Figure 17 shows the synchronizer latency for updating a node’s local database when that node disconnects from the blockchain network and reconnects. To develop this test, which seeks to verify the resilience of the prototype in terms of response times, one of the nodes of the prototype was disconnected and 50, 100, 300, 500, and 1000 records were loaded in the node that was connected in the blockchain; then, the node that was disconnected to the blockchain was reconnected, and the update times were taken for each group of records indicated in the local database. As can be seen, the latency times had a minimum of 275 ms and a maximum of 802 ms, being optimal synchronization times for high-demand processes when the EMR information is required to be synchronized.
Figure 18 shows resource utilization during testing of the HealthyBlock prototype.

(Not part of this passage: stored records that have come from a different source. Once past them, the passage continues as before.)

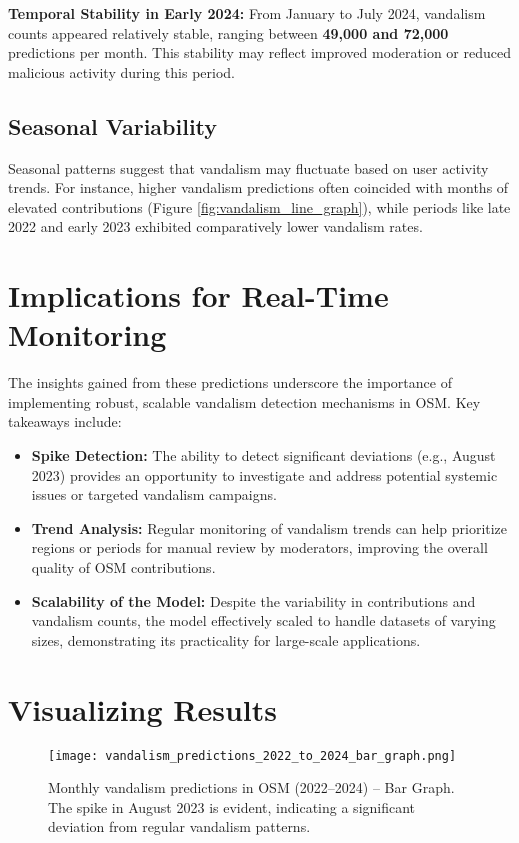\documentclass[
    13pt, %
    a4paper, %
    DIV14, %
    listof=totoc, %
    bibliography=totoc, %
    index=totoc, %
    headsepline
]{scrreprt}
\begin{document}
\textbf{Temporal Stability in Early 2024:} From January to July 2024, vandalism counts appeared relatively stable, ranging between \textbf{49,000 and 72,000} predictions per month. This stability may reflect improved moderation or reduced malicious activity during this period.

\subsection{Seasonal Variability}
Seasonal patterns suggest that vandalism may fluctuate based on user activity trends. For instance, higher vandalism predictions often coincided with months of elevated contributions (Figure \ref{fig:vandalism_line_graph}), while periods like late 2022 and early 2023 exhibited comparatively lower vandalism rates.

\section{Implications for Real-Time Monitoring}
The insights gained from these predictions underscore the importance of implementing robust, scalable vandalism detection mechanisms in OSM. Key takeaways include:
\begin{itemize}
    \item \textbf{Spike Detection:} The ability to detect significant deviations (e.g., August 2023) provides an opportunity to investigate and address potential systemic issues or targeted vandalism campaigns.
    \item \textbf{Trend Analysis:} Regular monitoring of vandalism trends can help prioritize regions or periods for manual review by moderators, improving the overall quality of OSM contributions.
    \item \textbf{Scalability of the Model:} Despite the variability in contributions and vandalism counts, the model effectively scaled to handle datasets of varying sizes, demonstrating its practicality for large-scale applications.
\end{itemize}

\section{Visualizing Results}

\begin{figure}[H]
    \centering
    \texttt{[image: vandalism\_predictions\_2022\_to\_2024\_bar\_graph.png]}
    \caption{Monthly vandalism predictions in OSM (2022–2024) – Bar Graph. The spike in August 2023 is evident, indicating a significant deviation from regular vandalism patterns.}
    \label{fig:vandalism_bar_graph}
\end{figure}
\end{document}
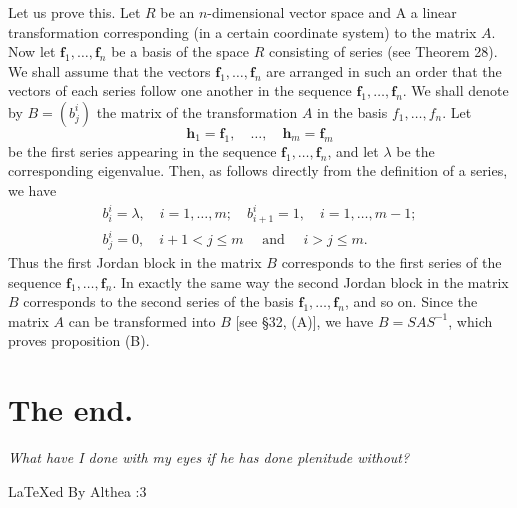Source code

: \documentclass[10pt,a5paper]{book}
\makeatletter
\theoremstyle{plain}
\theoremstyle{definition}
\theoremstyle{remark}
\renewenvironment{proof}[1][\proofname]{\par
  \pushQED{\qed}%
  \normalfont\topsep6\p@\@plus6\p@\relax
  \trivlist
  \item\relax{\itshape #1\@addpunct{.}}\hspace\labelsep\ignorespaces
}{\popQED\endtrivlist\@endpefalse}
\makeatother
\begin{document}
\begin{proof}
Let us prove this. Let $R$ be an $n$-dimensional vector space and A a linear transformation corresponding (in a certain coordinate system) to the matrix $A$. Now let $\mathbf{f}_{1}, \ldots, \mathbf{f}_{n}$ be a basis of the space $R$ consisting of series (see Theorem 28). We shall assume that the vectors $\mathbf{f}_{1}, \ldots, \mathbf{f}_{n}$ are arranged in such an order that the vectors of each series follow one another in the sequence $\mathbf{f}_{1}, \ldots, \mathbf{f}_{n}$. We shall denote by $B=\left(b_{j}^{i}\right)$ the matrix of the transformation $A$ in the basis $f_{1}, \ldots, f_{n}$. Let
\[
\mathbf{h}_{1}=\mathbf{f}_{1}, \quad \ldots, \quad \mathbf{h}_{m}=\mathbf{f}_{m}
\]
be the first series appearing in the sequence $\mathbf{f}_{1}, \ldots, \mathbf{f}_{n}$, and let $\lambda$ be the corresponding eigenvalue. Then, as follows directly from the definition of a series, we have
\[
\begin{gathered}
b_{i}^{i}=\lambda, \quad i=1, \ldots, m ; \quad b_{i+1}^{i}=1, \quad i=1, \ldots, m-1 ; \\
b_{j}^{i}=0, \quad i+1<j \leq m \quad \text { and } \quad i>j \leq m .
\end{gathered}
\]
Thus the first Jordan block in the matrix $B$ corresponds to the first series of the sequence $\mathbf{f}_{1}, \ldots, \mathbf{f}_{n}$. In exactly the same way the second Jordan block in the matrix $B$ corresponds to the second series of the basis $\mathbf{f}_{1}, \ldots, \mathbf{f}_{n}$, and so on. Since the matrix $A$ can be transformed into $B$ [see §32, (A)], we have $B=S A S^{-1}$, which proves proposition (B).
\end{proof}

\chapter*{The end.}

\begin{center}
\vspace*{5em}
\textit{\large What have I done with my eyes if he has done plenitude without?} 
\vspace{11em}


LaTeXed By Althea :3

\end{center}
\end{document}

As can be seen, system parameters such as RAM memory usage (MB), average CPU usage (%), disk performance, and incoming and outgoing traffic were measured. The graph shows that, despite increasing incoming traffic from 19 MB to 332 MB, the average CPU usage remained practically constant at approximately 13%. Memory usage for these request ranges increased from approximately 95 MB to 430 MB, representing a usage range of 1.2% to 5.3% of total available system memory; this does not represent stability problems for a server with 8 GB of memory onward running the prototype. Finally, values such as disk throughput (0.1 MB) and outgoing traffic (10.25 MB) remained constant throughout the tests carried out.

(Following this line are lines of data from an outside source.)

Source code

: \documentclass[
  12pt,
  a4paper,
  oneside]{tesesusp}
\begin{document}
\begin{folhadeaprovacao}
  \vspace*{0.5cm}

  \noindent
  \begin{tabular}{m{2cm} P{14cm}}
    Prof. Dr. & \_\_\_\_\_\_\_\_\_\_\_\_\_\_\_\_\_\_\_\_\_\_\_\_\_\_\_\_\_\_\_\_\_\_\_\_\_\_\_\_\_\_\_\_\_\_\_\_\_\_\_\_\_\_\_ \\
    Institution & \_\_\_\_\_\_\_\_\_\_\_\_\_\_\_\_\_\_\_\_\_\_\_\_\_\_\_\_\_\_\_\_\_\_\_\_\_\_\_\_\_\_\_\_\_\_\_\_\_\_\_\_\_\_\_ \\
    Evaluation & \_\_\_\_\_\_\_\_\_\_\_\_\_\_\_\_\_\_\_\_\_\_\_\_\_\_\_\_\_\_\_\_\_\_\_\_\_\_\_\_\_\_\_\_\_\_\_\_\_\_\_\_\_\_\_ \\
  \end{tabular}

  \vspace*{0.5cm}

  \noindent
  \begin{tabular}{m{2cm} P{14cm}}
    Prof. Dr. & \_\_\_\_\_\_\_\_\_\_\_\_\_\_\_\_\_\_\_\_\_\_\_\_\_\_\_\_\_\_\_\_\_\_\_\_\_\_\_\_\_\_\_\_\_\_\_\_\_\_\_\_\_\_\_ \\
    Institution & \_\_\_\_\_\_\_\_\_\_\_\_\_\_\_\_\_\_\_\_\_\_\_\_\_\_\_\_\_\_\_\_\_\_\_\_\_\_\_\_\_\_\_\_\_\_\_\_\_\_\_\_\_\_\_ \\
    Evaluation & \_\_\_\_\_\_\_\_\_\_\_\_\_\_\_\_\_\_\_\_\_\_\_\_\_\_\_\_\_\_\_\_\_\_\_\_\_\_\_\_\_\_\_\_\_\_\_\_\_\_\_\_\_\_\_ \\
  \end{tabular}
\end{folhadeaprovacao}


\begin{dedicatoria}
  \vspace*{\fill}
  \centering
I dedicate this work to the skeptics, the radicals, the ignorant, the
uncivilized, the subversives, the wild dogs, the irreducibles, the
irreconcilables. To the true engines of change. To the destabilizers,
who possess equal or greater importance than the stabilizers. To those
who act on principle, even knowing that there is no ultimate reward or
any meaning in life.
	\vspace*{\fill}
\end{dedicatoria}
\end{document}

5.4. Functionality and Usability Evaluation
To evaluate the usability and functionality of the prototype, a survey was conducted of 32 people related to the medical area, who performed the roles of patient, doctor, laboratory, administrator, or family doctor/staff. They answered nine questions corresponding to usability for a total of 288 answers. Eighteen questions were answered for functionality, for a total of 576 answers. Appendix B shows the instrument and how to carry out the survey. The results obtained show an acceptance of 79% of the prototype regarding its usability (Figure 19) and an 80% acceptance regarding its functionality (Figure 20).
6. Discussion
The proposed architecture provides a secure and resilient infrastructure for electronic medical records, which maintains an integrated view of the medical records of patients in a hospital system. Security and privacy are provided through encryption and authentication techniques across the blockchain. Likewise, the architecture proposes a private network configured with a consensus algorithm (POA), which, in addition to making the privacy of the system more robust, allows scalability, since a large number of transactions can be executed optimally given that the consensus algorithm (POA) does not require as much processing time. The use of smart contracts for access control and role definition guarantee security as to who can enter the system. An additional feature that is achieved when using blockchain networks is the immutability of EMRs, which is given by the data structure that the blockchain possesses and which guarantees the detection of subsequent changes in data and multiple copies in the network. Likewise, the consensus algorithm (POA) proposed in the architecture guarantees the veracity of the copies of the medical records at each node.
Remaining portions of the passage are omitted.